Search code, repositories, users, issues, pull requests...

Provide feedback

We read every piece of feedback, and take your input very seriously.

Saved searches

Use saved searches to filter your results more quickly

Sign up
Appearance settings

How to add custom done flags to done_spec of auto-resetting environments? #2344

Unanswered
ErcBunny asked this question in Q&A
Discussion options

Thank you for viewing my question!

I am trying to write my own environment MyEnv by subclassing the EnvBase. My environment spawns an Isaac Gym environment which is auto-resetting, so I am trying the following code to wrap auto-reset transforms to my env.

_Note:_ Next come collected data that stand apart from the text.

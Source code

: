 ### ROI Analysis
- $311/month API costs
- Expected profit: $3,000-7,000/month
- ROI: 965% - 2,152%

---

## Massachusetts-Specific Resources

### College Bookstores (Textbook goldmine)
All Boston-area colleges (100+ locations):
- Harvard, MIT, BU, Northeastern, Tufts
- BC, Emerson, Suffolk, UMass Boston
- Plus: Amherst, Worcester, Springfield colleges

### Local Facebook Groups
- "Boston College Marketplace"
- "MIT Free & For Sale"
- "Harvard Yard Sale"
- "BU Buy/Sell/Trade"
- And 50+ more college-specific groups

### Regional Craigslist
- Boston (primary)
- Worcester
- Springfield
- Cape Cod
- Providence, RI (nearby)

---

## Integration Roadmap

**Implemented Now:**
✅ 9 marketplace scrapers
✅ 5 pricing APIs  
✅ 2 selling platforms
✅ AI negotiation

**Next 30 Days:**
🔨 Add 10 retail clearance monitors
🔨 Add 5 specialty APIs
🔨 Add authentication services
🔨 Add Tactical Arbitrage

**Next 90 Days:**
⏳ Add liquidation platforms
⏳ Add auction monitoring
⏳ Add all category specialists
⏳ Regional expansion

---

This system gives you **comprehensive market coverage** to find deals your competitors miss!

my_env = AutoResetEnv(MyEnv(), AutoResetTransform())

And I am stuck with this error: "A 'done' key was a string but a tuple was expected." if I try to put other fields in the done_spec like the following.

binary_spec = BinaryDiscreteTensorSpec(
 n=1,
 shape=torch.Size([num_envs, 1]),
 device=self.device,
 dtype=torch.bool,
)
self.done_spec = CompositeSpec(
 {
 "truncated": binary_spec,
 "terminated": binary_spec,
 "done": binary_spec,
 "extra": binary_spec
 },
 device=self.device,
 shape=self.batch_size,
)

And the error is gone without "extra" in the spec because that is the case of _simple_done. But I would really like to have the extra field for my application. Any idea how to do it correctly? Thank you!

You must be logged in to vote

Replies: 2 comments 8 replies

Comment options

Why don't you add the "extra" key in the observation spec? The following code does that and using the AutoResetTransform seems to work fine. I hope it helps.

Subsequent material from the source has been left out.